We now take our list of active transactions, remove those that we have seen committed, and have a list of transactions whose updates we need to UNDO. Since Transactions can live through Checkpoints we have to go back PRIOR to the Checkpoint, while UNDO steps might remain.
We continue in the ROLL BACK phase until we complete all such UNDO actions. We can be sure when this happens because as we encounter (S, k) logs, rolling backward.
When all Active Uncommitted Tk have been removed, the ROLL BACK is complete, even though there may be more entries occurring earlier in the log file.
ROLL FORWARD
8.(CKPT, (LIST = T2, T3 , T4)) Skip forward in log file to this entry, start
after this.
9.(W, 3, B, 2, 4) Roll Forward: C = 6.
18. (C, 3) No Action. Last entry: ROLL FORWARD is complete.

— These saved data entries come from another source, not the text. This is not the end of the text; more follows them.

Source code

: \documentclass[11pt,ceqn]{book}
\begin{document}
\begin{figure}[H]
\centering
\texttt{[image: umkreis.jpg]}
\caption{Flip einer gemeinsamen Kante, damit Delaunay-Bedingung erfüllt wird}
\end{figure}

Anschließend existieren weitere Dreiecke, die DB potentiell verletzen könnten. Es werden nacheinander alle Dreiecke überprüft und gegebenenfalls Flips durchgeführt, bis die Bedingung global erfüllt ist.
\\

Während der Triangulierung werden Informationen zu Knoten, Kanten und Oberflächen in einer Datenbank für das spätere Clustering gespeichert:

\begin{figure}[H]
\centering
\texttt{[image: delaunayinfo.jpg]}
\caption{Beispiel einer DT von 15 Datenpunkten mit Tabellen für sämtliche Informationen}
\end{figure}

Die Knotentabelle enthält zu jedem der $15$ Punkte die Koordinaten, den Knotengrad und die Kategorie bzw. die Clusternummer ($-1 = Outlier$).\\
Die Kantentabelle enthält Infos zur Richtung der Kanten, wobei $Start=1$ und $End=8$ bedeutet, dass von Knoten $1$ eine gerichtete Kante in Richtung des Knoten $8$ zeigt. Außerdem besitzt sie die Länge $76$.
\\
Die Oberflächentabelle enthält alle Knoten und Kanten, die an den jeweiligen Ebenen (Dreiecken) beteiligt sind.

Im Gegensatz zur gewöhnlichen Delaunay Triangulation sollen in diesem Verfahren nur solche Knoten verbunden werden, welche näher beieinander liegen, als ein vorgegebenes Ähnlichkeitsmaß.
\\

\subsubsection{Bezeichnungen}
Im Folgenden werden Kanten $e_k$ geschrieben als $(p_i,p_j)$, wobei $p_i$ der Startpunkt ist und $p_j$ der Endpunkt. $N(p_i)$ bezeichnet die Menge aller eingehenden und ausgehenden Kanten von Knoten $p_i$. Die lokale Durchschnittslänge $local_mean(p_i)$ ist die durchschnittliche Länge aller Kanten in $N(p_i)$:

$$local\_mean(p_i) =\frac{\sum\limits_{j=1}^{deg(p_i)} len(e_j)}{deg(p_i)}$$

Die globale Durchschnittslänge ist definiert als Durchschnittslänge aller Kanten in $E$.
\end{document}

In starting the Roll Forward Phase, we merely need to REDO all updates by committed transactions that might not have gone out to disk.
We can jump forward to the first operation after the Checkpoint, since we know that all earlier updates were flushed from buffers.
Roll Forward continues to the end of the Buffer File. Recall that the values on disk at the time of the crash were: A = 3, B = 2 , C = 5. At the end of Recovery, we have set A = 1 (Step 5), and B = 4 (Step 9).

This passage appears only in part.